Suggested lines of inquiry:
- Lack of engagement with the Home Office
The Home Office have not responded to repeated concerns raised about how the future immigration system will leave health and care services vulnerable.
- What meaningful engagement has the Home Office achieved with the health and care sector to resolve their concerns around the impact the future immigration system will have on services and patient care?
- What organisations have been engaged with, and how has the Home Office sought their views?
- Has the Home Secretary herself met with nurses and social care staff directly to understand their roles and the value they bring?
- RQF3-5 professions including nursing associates
- Nursing support roles – which include nursing associates who are expected to progress along the career pathway to registered nurses - provide a key route to expanding the profession and therefore play an important part in reducing staff shortages over time. Given that the number of Nursing Support Workers across the UK is also inadequate, do the Government believe that it is important to maintain routes for overseas recruitment for these support roles?
- COVID-19 has highlighted the public value and importance of all health and care roles and yet the proposed salary threshold will prevent the majority within the RQF3-5 bracket from entering the UK unless in shortage. How could the Government resolve this evident tension between professions ‘in need’ and professions ‘in shortage’?
- Future immigration system and the impact on social care
- What assessment have the Government made about how their proposal to exclude so called ‘low skilled’ social care workers from coming to the UK will have on care provision? What impact do the Government expect their proposals to have on staffing vacancies in the care sector?
- What assessment have the Government made about how staffing vacancies – potentially exacerbated by the future immigration system – will have on the provision of care homes and social care services?
- Are the Home Office considering granting indefinite leave to remain to all international health care staff who supported our patients throughout the pandemic?

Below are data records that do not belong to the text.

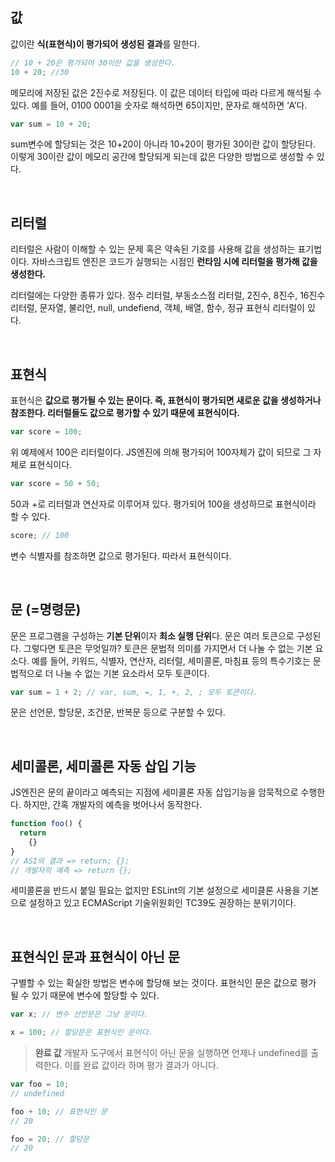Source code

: ## 값

값이란 **식(표현식)이 평가되어 생성된 결과**를 말한다.

```jsx
// 10 + 20은 평가되어 30이란 값을 생성한다.
10 + 20; //30
```

메모리에 저장된 값은 2진수로 저장된다. 이 값은 데이터 타입에 따라 다르게 해석될 수 있다. 예를 들어, 0100 0001을 숫자로 해석하면 65이지만, 문자로 해석하면 ‘A’다.

```jsx
var sum = 10 + 20;
```

sum변수에 할당되는 것은 10+20이 아니라 10+20이 평가된 30이란 값이 할당된다. 이렇게 30이란 값이 메모리 공간에 할당되게 되는데 값은 다양한 방법으로 생성할 수 있다.

<br />

## 리터럴

리터럴은 사람이 이해할 수 있는 문제 혹은 약속된 기호를 사용해 값을 생성하는 표기법이다. 자바스크립트 엔진은 코드가 실행되는 시점인 **런타임 시에 리터럴을 평가해 값을 생성한다.**

리터럴에는 다양한 종류가 있다. 정수 리터럴, 부동소스점 리터럴, 2진수, 8진수, 16진수 리터럴, 문자열, 불리언, null, undefiend, 객체, 배열, 함수, 정규 표현식 리터럴이 있다.

<br />

## 표현식

표현식은 **값으로 평가될 수 있는 문이다. 즉, 표현식이 평가되면 새로운 값을 생성하거나 참조한다. 리터럴들도 값으로 평가할 수 있기 때문에 표현식이다.**

```jsx
var score = 100;
```

위 예제에서 100은 리터럴이다. JS엔진에 의해 평가되어 100자체가 값이 되므로 그 자체로 표현식이다.

```jsx
var score = 50 + 50;
```

50과 +로 리터럴과 연산자로 이루어져 있다. 평가되어 100을 생성하므로 표현식이라 할 수 있다.

```jsx
score; // 100
```

변수 식별자를 참조하면 값으로 평가된다. 따라서 표현식이다.

<br />

## 문 (=명령문)

문은 프로그램을 구성하는 **기본 단위**이자 **최소 실행 단위**다. 문은 여러 토큰으로 구성된다. 그렇다면 토큰은 무엇일까? 토큰은 문법적 의미를 가지면서 더 나눌 수 없는 기본 요소다. 예를 들어, 키워드, 식별자, 연산자, 리터럴, 세미콜론, 마침표 등의 특수기호는 문법적으로 더 나눌 수 없는 기본 요소라서 모두 토큰이다.

```jsx
var sum = 1 + 2; // var, sum, =, 1, +, 2, ; 모두 토큰이다.
```

문은 선언문, 할당문, 조건문, 반복문 등으로 구분할 수 있다.

<br />

## 세미콜론, 세미콜론 자동 삽입 기능

JS엔진은 문의 끝이라고 예측되는 지점에 세미콜론 자동 삽입기능을 암묵적으로 수행한다. 하지만, 간혹 개발자의 예측을 벗어나서 동작한다. 

```jsx
function foo() {
  return
    {}
}
// ASI의 결과 => return; {};
// 개발자의 예측 => return {};
```

세미콜론을 반드시 붙일 필요는 없지만 ESLint의 기본 설정으로 세미클론 사용을 기본으로 설정하고 있고 ECMAScript 기술위원회인 TC39도 권장하는 분위기이다.

<br />

## 표현식인 문과 표현식이 아닌 문

구별할 수 있는 확실한 방법은 변수에 할당해 보는 것이다. 표현식인 문은 값으로 평가 될 수 있기 때문에 변수에 할당할 수 있다.

```jsx
var x; // 변수 선언문은 그냥 문이다.

x = 100; // 할당문은 표현식인 문이다.
```

> **완료 값**
개발자 도구에서 표현식이 아닌 문을 실행하면 언제나 undefined를 출력한다. 이를 완료 값이라 하며 평가 결과가 아니다.

```jsx
var foo = 10;
// undefined

foo + 10; // 표현식인 문
// 20

foo = 20; // 할당문
// 20
```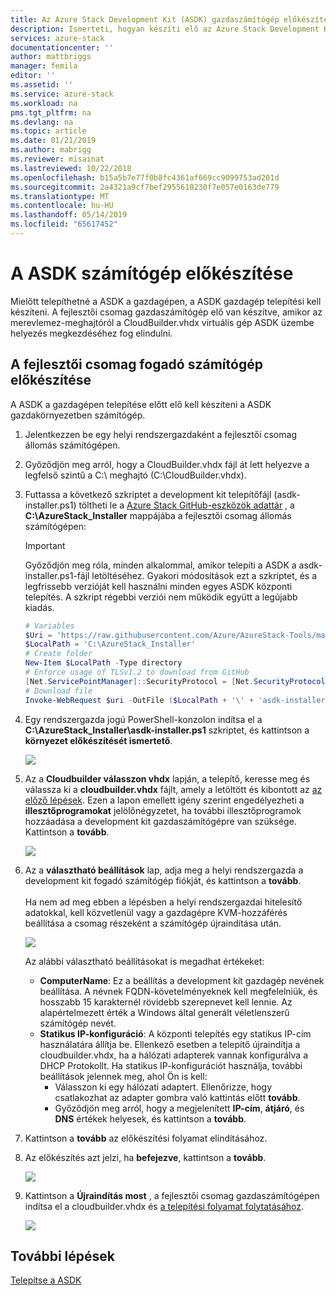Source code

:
 ```yaml
---
title: Az Azure Stack Development Kit (ASDK) gazdaszámítógép előkészítése |} A Microsoft Docs
description: Ismerteti, hogyan készíti elő az Azure Stack Development Kit (ASDK) a számítógép ASDK telepítéséhez.
services: azure-stack
documentationcenter: ''
author: mattbriggs
manager: femila
editor: ''
ms.assetid: ''
ms.service: azure-stack
ms.workload: na
pms.tgt_pltfrm: na
ms.devlang: na
ms.topic: article
ms.date: 01/21/2019
ms.author: mabrigg
ms.reviewer: misainat
ms.lastreviewed: 10/22/2018
ms.openlocfilehash: b15a5b7e77f0b8fc4361af669cc9099753ad201d
ms.sourcegitcommit: 2a4321a9cf7bef2955610230f7e057e0163de779
ms.translationtype: MT
ms.contentlocale: hu-HU
ms.lasthandoff: 05/14/2019
ms.locfileid: "65617452"
---
```

# <a name="prepare-the-asdk-host-computer"></a>A ASDK számítógép előkészítése
Mielőtt telepíthetné a ASDK a gazdagépen, a ASDK gazdagép telepítési kell készíteni. A fejlesztői csomag gazdaszámítógép elő van készítve, amikor az merevlemez-meghajtóról a CloudBuilder.vhdx virtuális gép ASDK üzembe helyezés megkezdéséhez fog elindulni.

## <a name="prepare-the-development-kit-host-computer"></a>A fejlesztői csomag fogadó számítógép előkészítése
A ASDK a gazdagépen telepítése előtt elő kell készíteni a ASDK gazdakörnyezetben számítógép.
1. Jelentkezzen be egy helyi rendszergazdaként a fejlesztői csomag állomás számítógépen.
2. Győződjön meg arról, hogy a CloudBuilder.vhdx fájl át lett helyezve a legfelső szintű a C:\ meghajtó (C:\CloudBuilder.vhdx).
3. Futtassa a következő szkriptet a development kit telepítőfájl (asdk-installer.ps1) töltheti le a [Azure Stack GitHub-eszközök adattár](https://github.com/Azure/AzureStack-Tools) , a **C:\AzureStack_Installer** mappájába a fejlesztői csomag állomás számítógépen:

   > [!IMPORTANT]
   > Győződjön meg róla, minden alkalommal, amikor telepíti a ASDK a asdk-installer.ps1-fájl letöltéséhez. Gyakori módosítások ezt a szkriptet, és a legfrissebb verzióját kell használni minden egyes ASDK központi telepítés. A szkript régebbi verziói nem működik együtt a legújabb kiadás.

   ```powershell
   # Variables
   $Uri = 'https://raw.githubusercontent.com/Azure/AzureStack-Tools/master/Deployment/asdk-installer.ps1'
   $LocalPath = 'C:\AzureStack_Installer'
   # Create folder
   New-Item $LocalPath -Type directory
   # Enforce usage of TLSv1.2 to download from GitHub
   [Net.ServicePointManager]::SecurityProtocol = [Net.SecurityProtocolType]::Tls12
   # Download file
   Invoke-WebRequest $uri -OutFile ($LocalPath + '\' + 'asdk-installer.ps1')
   ```

4. Egy rendszergazda jogú PowerShell-konzolon indítsa el a **C:\AzureStack_Installer\asdk-installer.ps1** szkriptet, és kattintson a **környezet előkészítését ismertető**.

    ![](media/asdk-prepare-host/1.PNG) 

5. Az a **Cloudbuilder válasszon vhdx** lapján, a telepítő, keresse meg és válassza ki a **cloudbuilder.vhdx** fájlt, amely a letöltött és kibontott az [az előző lépések](asdk-download.md). Ezen a lapon emellett igény szerint engedélyezheti a **illesztőprogramokat** jelölőnégyzetet, ha további illesztőprogramok hozzáadása a development kit gazdaszámítógépre van szüksége. Kattintson a **tovább**.  

    ![](media/asdk-prepare-host/2.PNG)

6. Az a **választható beállítások** lap, adja meg a helyi rendszergazda a development kit fogadó számítógép fiókját, és kattintson a **tovább**.<br><br>Ha nem ad meg ebben a lépésben a helyi rendszergazdai hitelesítő adatokkal, kell közvetlenül vagy a gazdagépre KVM-hozzáférés beállítása a csomag részeként a számítógép újraindítása után.

   ![](media/asdk-prepare-host/3.PNG)

    Az alábbi választható beállításokat is megadhat értékeket:
    - **ComputerName**: Ez a beállítás a development kit gazdagép nevének beállítása. A névnek FQDN-követelményeknek kell megfelelniük, és hosszabb 15 karakternél rövidebb szerepnevet kell lennie. Az alapértelmezett érték a Windows által generált véletlenszerű számítógép nevét.
    - **Statikus IP-konfiguráció**: A központi telepítés egy statikus IP-cím használatára állítja be. Ellenkező esetben a telepítő újraindítja a cloudbuilder.vhdx, ha a hálózati adapterek vannak konfigurálva a DHCP Protokollt. Ha statikus IP-konfigurációt használja, további beállítások jelennek meg, ahol Ön is kell:
      - Válasszon ki egy hálózati adaptert. Ellenőrizze, hogy csatlakozhat az adapter gombra való kattintás előtt **tovább**.
      - Győződjön meg arról, hogy a megjelenített **IP-cím**, **átjáró**, és **DNS** értékek helyesek, és kattintson a **tovább**.
13. Kattintson a **tovább** az előkészítési folyamat elindításához.
14. Az előkészítés azt jelzi, ha **befejezve**, kattintson a **tovább**.

    ![](media/asdk-prepare-host/4.PNG)

15. Kattintson a **Újraindítás most** , a fejlesztői csomag gazdaszámítógépen indítsa el a cloudbuilder.vhdx és [a telepítési folyamat folytatásához](asdk-install.md).

    ![](media/asdk-prepare-host/5.PNG)


## <a name="next-steps"></a>További lépések
[Telepítse a ASDK](asdk-install.md)
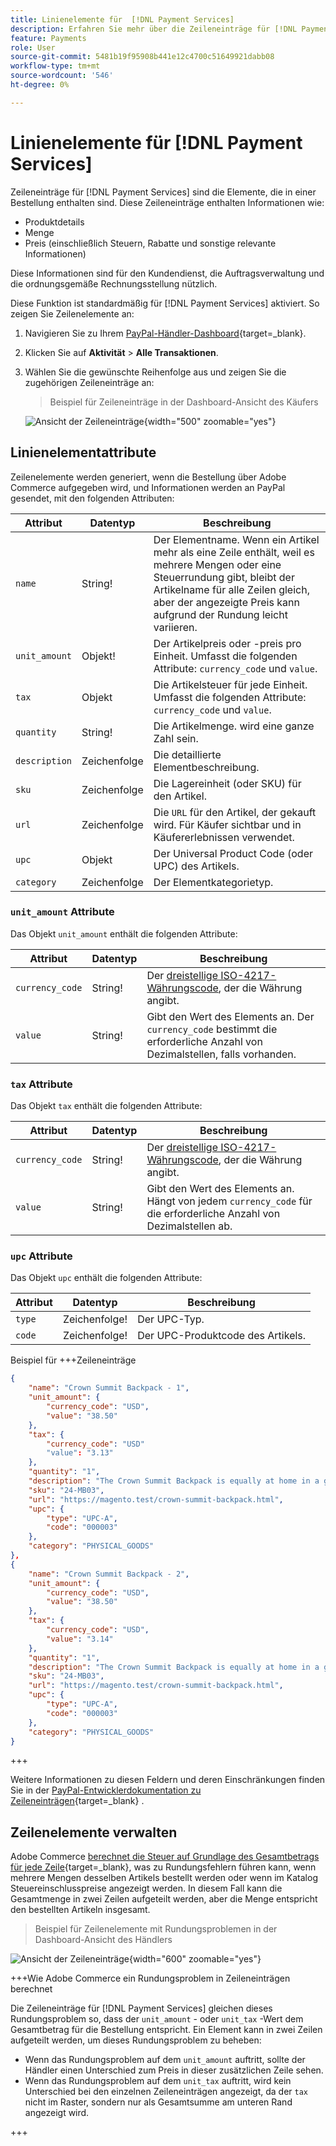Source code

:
 ```yaml
---
title: Linienelemente für  [!DNL Payment Services]
description: Erfahren Sie mehr über die Zeileneinträge für [!DNL Payment Services] und wie Sie Zeileneinträge im Händler-Dashboard anzeigen.
feature: Payments
role: User
source-git-commit: 5481b19f95908b441e12c4700c51649921dabb08
workflow-type: tm+mt
source-wordcount: '546'
ht-degree: 0%

---
```



# Linienelemente für [!DNL Payment Services]

Zeileneinträge für [!DNL Payment Services] sind die Elemente, die in einer Bestellung enthalten sind. Diese Zeileneinträge enthalten Informationen wie:

* Produktdetails
* Menge
* Preis (einschließlich Steuern, Rabatte und sonstige relevante Informationen)

Diese Informationen sind für den Kundendienst, die Auftragsverwaltung und die ordnungsgemäße Rechnungsstellung nützlich.

Diese Funktion ist standardmäßig für [!DNL Payment Services] aktiviert. So zeigen Sie Zeilenelemente an:

1. Navigieren Sie zu Ihrem [PayPal-Händler-Dashboard](https://www.paypal.com/merchant/){target=_blank}.

1. Klicken Sie auf **Aktivität** > **Alle Transaktionen**.

1. Wählen Sie die gewünschte Reihenfolge aus und zeigen Sie die zugehörigen Zeileneinträge an:

   > Beispiel für Zeileneinträge in der Dashboard-Ansicht des Käufers

   ![Ansicht der Zeileneinträge](assets/paypal-shopper-dashboard-line-items-view.png){width="500" zoomable="yes"}

## Linienelementattribute

Zeilenelemente werden generiert, wenn die Bestellung über Adobe Commerce aufgegeben wird, und Informationen werden an PayPal gesendet, mit den folgenden Attributen:

| Attribut | Datentyp | Beschreibung |
| --- | --- | --- |
| `name` | String! | Der Elementname. Wenn ein Artikel mehr als eine Zeile enthält, weil es mehrere Mengen oder eine Steuerrundung gibt, bleibt der Artikelname für alle Zeilen gleich, aber der angezeigte Preis kann aufgrund der Rundung leicht variieren. |
| `unit_amount` | Objekt! | Der Artikelpreis oder -preis pro Einheit. Umfasst die folgenden Attribute: `currency_code` und `value`. |
| `tax` | Objekt | Die Artikelsteuer für jede Einheit. Umfasst die folgenden Attribute: `currency_code` und `value`. |
| `quantity` | String! | Die Artikelmenge. wird eine ganze Zahl sein. |
| `description` | Zeichenfolge | Die detaillierte Elementbeschreibung. |
| `sku` | Zeichenfolge | Die Lagereinheit (oder SKU) für den Artikel. |
| `url` | Zeichenfolge | Die `URL` für den Artikel, der gekauft wird. Für Käufer sichtbar und in Käufererlebnissen verwendet. |
| `upc` | Objekt | Der Universal Product Code (oder UPC) des Artikels. |
| `category` | Zeichenfolge | Der Elementkategorietyp. |

### `unit_amount` Attribute

Das Objekt `unit_amount` enthält die folgenden Attribute:

| Attribut | Datentyp | Beschreibung |
| --- | --- | --- |
| `currency_code` | String! | Der [ dreistellige ISO-4217-Währungscode](https://developer.paypal.com/api/rest/reference/currency-codes/), der die Währung angibt. |
| `value` | String! | Gibt den Wert des Elements an. Der `currency_code` bestimmt die erforderliche Anzahl von Dezimalstellen, falls vorhanden. |

### `tax` Attribute

Das Objekt `tax` enthält die folgenden Attribute:

| Attribut | Datentyp | Beschreibung |
| --- | --- | --- |
| `currency_code` | String! | Der [ dreistellige ISO-4217-Währungscode](https://developer.paypal.com/api/rest/reference/currency-codes/), der die Währung angibt. |
| `value` | String! | Gibt den Wert des Elements an. Hängt von jedem `currency_code` für die erforderliche Anzahl von Dezimalstellen ab. |

### `upc` Attribute

Das Objekt `upc` enthält die folgenden Attribute:

| Attribut | Datentyp | Beschreibung |
| --- | --- | --- |
| `type` | Zeichenfolge! | Der UPC-Typ. |
| `code` | Zeichenfolge! | Der UPC-Produktcode des Artikels. |

Beispiel für +++Zeileneinträge

```json
{
    "name": "Crown Summit Backpack - 1",
    "unit_amount": {
        "currency_code": "USD",
        "value": "38.50"
    },
    "tax": {
        "currency_code": "USD"
        "value": "3.13"
    },
    "quantity": "1",
    "description": "The Crown Summit Backpack is equally at home in a gym locker, study cube or a pup tent, so be sure yours is packed with books,",
    "sku": "24-MB03",
    "url": "https://magento.test/crown-summit-backpack.html",
    "upc": {
        "type": "UPC-A",
        "code": "000003"
    },
    "category": "PHYSICAL_GOODS"
},
{
    "name": "Crown Summit Backpack - 2",
    "unit_amount": {
        "currency_code": "USD",
        "value": "38.50"
    },
    "tax": {
        "currency_code": "USD",
        "value": "3.14"
    },
    "quantity": "1",
    "description": "The Crown Summit Backpack is equally at home in a gym locker, study cube or a pup tent, so be sure yours is packed with books,",
    "sku": "24-MB03",
    "url": "https://magento.test/crown-summit-backpack.html",
    "upc": {
        "type": "UPC-A",
        "code": "000003"
    },
    "category": "PHYSICAL_GOODS"
}
```

+++

Weitere Informationen zu diesen Feldern und deren Einschränkungen finden Sie in der [PayPal-Entwicklerdokumentation zu Zeileneinträgen](https://developer.paypal.com/docs/api/orders/v2/#definition-line_item){target=_blank} .

## Zeilenelemente verwalten

Adobe Commerce [berechnet die Steuer auf Grundlage des Gesamtbetrags für jede Zeile](https://experienceleague.adobe.com/en/docs/commerce-admin/stores-sales/site-store/taxes/taxes#warning-messages){target=_blank}, was zu Rundungsfehlern führen kann, wenn mehrere Mengen desselben Artikels bestellt werden oder wenn im Katalog Steuereinschlusspreise angezeigt werden. In diesem Fall kann die Gesamtmenge in zwei Zeilen aufgeteilt werden, aber die Menge entspricht den bestellten Artikeln insgesamt.

> Beispiel für Zeilenelemente mit Rundungsproblemen in der Dashboard-Ansicht des Händlers

![Ansicht der Zeileneinträge](assets/line-items-example.png){width="600" zoomable="yes"}

+++Wie Adobe Commerce ein Rundungsproblem in Zeileneinträgen berechnet

Die Zeileneinträge für [!DNL Payment Services] gleichen dieses Rundungsproblem so, dass der `unit_amount` - oder `unit_tax` -Wert dem Gesamtbetrag für die Bestellung entspricht. Ein Element kann in zwei Zeilen aufgeteilt werden, um dieses Rundungsproblem zu beheben:

* Wenn das Rundungsproblem auf dem `unit_amount` auftritt, sollte der Händler einen Unterschied zum Preis in dieser zusätzlichen Zeile sehen.
* Wenn das Rundungsproblem auf dem `unit_tax` auftritt, wird kein Unterschied bei den einzelnen Zeileneinträgen angezeigt, da der `tax` nicht im Raster, sondern nur als Gesamtsumme am unteren Rand angezeigt wird.

+++
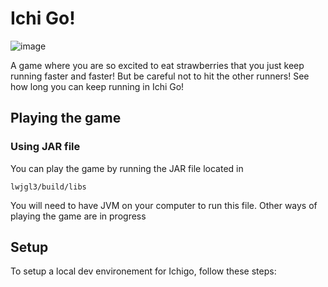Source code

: # Ichi Go!

![image](https://github.com/user-attachments/assets/fa79db4f-709d-4ace-9bb0-3e136bac7c09)

A game where you are so excited to eat strawberries that you just keep running faster and faster! But be careful not to hit the other runners! See how long you can keep running in Ichi Go!

## Playing the game

### Using JAR file

You can play the game by running the JAR file located in 
```
lwjgl3/build/libs
```

You will need to have JVM on your computer to run this file. Other ways of playing the game are in progress

## Setup

To setup a local dev environement for Ichigo, follow these steps:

- Immigration Health Surcharge
- How many registered nurses will now be exempt from the surcharge?
- What assessment have the Government made about how social care staff will feel valued by the incremental refunds they will be entitled to rather than the automatic exemption applied to their colleagues in the NHS?
- What systems are in place to ensure that no health and care worker who is eligible for the immigration health surcharge exemption falls through the cracks?
- What plans do the Government have to abolish the Immigration Health Surcharge in its entirety?